# [PROBLEM TO SOLVE]
Below are some records; quote exactly the lines from the one that contains "keys (from JWKS)." through the one that contains "its private key.", inclusive, and no others.

# [RECORDS FOR THIS TASK]
━━━
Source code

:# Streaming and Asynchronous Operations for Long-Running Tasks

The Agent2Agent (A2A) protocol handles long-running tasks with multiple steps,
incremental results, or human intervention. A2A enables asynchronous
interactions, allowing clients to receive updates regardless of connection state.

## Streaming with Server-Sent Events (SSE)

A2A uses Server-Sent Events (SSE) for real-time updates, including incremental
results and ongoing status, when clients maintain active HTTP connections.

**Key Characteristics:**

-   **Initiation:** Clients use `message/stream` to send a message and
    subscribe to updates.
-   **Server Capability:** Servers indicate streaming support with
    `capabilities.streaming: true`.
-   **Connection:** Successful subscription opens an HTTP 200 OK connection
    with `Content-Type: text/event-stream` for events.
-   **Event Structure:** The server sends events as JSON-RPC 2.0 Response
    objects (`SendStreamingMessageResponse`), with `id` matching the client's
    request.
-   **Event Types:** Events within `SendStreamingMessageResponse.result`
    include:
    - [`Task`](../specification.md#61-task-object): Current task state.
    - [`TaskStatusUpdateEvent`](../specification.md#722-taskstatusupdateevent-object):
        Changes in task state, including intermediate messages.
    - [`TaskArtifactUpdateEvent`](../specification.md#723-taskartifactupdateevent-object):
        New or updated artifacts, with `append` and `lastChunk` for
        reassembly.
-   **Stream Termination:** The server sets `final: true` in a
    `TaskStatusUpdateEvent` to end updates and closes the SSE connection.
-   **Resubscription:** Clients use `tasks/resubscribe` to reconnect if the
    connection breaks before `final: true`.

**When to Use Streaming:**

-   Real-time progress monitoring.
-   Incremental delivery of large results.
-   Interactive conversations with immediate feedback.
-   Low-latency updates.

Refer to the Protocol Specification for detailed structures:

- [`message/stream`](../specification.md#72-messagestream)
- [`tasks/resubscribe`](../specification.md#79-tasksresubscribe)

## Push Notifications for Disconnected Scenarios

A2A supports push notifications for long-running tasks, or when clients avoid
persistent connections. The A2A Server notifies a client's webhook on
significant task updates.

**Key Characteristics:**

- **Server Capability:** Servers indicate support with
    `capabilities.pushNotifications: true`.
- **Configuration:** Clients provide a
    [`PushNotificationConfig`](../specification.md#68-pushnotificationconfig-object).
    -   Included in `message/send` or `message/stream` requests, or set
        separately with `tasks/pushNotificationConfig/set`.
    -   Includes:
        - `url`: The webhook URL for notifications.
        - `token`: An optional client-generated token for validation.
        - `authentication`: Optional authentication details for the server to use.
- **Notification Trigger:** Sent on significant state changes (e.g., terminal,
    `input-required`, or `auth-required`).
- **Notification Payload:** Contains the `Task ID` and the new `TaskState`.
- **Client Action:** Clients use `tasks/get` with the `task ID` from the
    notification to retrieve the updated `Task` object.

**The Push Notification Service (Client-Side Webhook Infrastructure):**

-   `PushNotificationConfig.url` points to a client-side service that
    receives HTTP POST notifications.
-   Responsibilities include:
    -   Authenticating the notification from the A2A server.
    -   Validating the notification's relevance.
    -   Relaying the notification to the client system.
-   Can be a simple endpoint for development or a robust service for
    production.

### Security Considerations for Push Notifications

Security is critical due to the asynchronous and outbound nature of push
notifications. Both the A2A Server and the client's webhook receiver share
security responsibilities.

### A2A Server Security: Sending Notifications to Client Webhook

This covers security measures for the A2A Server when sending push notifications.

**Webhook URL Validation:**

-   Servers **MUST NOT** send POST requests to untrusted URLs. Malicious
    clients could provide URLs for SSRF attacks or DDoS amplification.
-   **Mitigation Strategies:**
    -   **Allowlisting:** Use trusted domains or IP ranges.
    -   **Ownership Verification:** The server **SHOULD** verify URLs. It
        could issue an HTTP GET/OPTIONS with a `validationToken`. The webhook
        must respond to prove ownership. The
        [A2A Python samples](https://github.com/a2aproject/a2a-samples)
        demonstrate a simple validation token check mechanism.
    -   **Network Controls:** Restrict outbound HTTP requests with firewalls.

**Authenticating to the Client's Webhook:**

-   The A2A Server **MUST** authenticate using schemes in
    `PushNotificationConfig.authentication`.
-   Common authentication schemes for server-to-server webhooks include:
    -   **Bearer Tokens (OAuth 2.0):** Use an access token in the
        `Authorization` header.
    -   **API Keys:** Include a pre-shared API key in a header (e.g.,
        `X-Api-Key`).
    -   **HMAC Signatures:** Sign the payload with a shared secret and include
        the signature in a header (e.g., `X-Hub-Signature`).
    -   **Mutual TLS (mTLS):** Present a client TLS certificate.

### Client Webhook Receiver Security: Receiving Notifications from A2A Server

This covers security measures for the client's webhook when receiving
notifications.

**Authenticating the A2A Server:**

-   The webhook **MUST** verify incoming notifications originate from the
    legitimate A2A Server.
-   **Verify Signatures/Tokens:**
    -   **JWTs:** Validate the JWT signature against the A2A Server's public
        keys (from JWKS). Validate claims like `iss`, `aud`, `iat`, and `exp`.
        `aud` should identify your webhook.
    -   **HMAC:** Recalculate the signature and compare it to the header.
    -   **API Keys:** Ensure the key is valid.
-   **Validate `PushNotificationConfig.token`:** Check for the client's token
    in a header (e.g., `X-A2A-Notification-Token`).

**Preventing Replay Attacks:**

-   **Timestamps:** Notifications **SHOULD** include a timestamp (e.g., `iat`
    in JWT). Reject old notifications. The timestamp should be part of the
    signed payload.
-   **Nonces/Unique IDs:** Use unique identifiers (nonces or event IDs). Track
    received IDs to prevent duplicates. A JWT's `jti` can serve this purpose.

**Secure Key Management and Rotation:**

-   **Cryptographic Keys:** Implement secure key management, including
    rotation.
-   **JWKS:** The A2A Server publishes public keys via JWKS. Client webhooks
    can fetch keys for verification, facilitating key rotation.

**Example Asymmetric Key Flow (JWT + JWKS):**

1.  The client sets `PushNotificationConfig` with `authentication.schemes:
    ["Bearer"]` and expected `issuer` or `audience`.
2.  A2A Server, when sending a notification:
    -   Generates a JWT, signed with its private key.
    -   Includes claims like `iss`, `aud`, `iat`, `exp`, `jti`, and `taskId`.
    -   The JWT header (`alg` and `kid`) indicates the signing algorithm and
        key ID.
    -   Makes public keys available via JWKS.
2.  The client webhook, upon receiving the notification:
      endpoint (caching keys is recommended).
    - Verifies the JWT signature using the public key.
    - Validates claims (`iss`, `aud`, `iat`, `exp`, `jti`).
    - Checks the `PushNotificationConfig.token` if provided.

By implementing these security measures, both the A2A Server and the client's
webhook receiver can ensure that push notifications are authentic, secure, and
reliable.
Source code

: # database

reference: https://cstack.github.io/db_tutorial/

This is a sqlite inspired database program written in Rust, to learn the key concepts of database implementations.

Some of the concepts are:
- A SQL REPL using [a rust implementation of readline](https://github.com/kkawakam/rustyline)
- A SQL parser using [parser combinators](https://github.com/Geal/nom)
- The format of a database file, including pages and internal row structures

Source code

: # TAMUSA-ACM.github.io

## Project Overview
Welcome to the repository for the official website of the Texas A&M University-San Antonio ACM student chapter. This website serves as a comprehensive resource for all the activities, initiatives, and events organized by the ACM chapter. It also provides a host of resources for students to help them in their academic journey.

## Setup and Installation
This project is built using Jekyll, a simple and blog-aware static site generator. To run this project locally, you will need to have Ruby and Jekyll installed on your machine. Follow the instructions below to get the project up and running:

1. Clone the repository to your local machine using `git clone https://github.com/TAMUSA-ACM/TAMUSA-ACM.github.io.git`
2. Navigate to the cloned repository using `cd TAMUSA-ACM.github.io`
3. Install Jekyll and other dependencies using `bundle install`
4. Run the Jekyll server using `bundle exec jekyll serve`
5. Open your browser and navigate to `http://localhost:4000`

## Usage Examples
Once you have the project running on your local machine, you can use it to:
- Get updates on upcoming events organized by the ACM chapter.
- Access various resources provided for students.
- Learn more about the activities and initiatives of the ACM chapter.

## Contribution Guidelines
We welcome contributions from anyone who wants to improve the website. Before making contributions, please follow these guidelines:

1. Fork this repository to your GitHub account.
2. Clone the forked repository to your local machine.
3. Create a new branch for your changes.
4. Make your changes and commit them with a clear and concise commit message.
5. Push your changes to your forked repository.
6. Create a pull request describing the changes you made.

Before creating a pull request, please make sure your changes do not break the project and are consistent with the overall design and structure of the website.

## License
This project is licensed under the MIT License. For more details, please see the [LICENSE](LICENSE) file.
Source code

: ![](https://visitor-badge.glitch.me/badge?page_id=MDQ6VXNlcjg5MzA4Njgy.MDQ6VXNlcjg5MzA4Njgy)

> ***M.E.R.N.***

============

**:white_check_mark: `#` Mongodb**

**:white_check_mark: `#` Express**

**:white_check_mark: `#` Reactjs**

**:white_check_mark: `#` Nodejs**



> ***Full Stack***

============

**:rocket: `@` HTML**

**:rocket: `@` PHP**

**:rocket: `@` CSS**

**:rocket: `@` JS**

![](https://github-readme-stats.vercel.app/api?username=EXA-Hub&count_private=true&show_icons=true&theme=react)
━━━
# [ANSWER SPACE]
        keys (from JWKS). Validate claims like `iss`, `aud`, `iat`, and `exp`.
        `aud` should identify your webhook.
    -   **HMAC:** Recalculate the signature and compare it to the header.
    -   **API Keys:** Ensure the key is valid.
-   **Validate `PushNotificationConfig.token`:** Check for the client's token
    in a header (e.g., `X-A2A-Notification-Token`).

**Preventing Replay Attacks:**

-   **Timestamps:** Notifications **SHOULD** include a timestamp (e.g., `iat`
    in JWT). Reject old notifications. The timestamp should be part of the
    signed payload.
-   **Nonces/Unique IDs:** Use unique identifiers (nonces or event IDs). Track
    received IDs to prevent duplicates. A JWT's `jti` can serve this purpose.

**Secure Key Management and Rotation:**

-   **Cryptographic Keys:** Implement secure key management, including
    rotation.
-   **JWKS:** The A2A Server publishes public keys via JWKS. Client webhooks
    can fetch keys for verification, facilitating key rotation.

**Example Asymmetric Key Flow (JWT + JWKS):**

1.  The client sets `PushNotificationConfig` with `authentication.schemes:
    ["Bearer"]` and expected `issuer` or `audience`.
2.  A2A Server, when sending a notification:
    -   Generates a JWT, signed with its private key.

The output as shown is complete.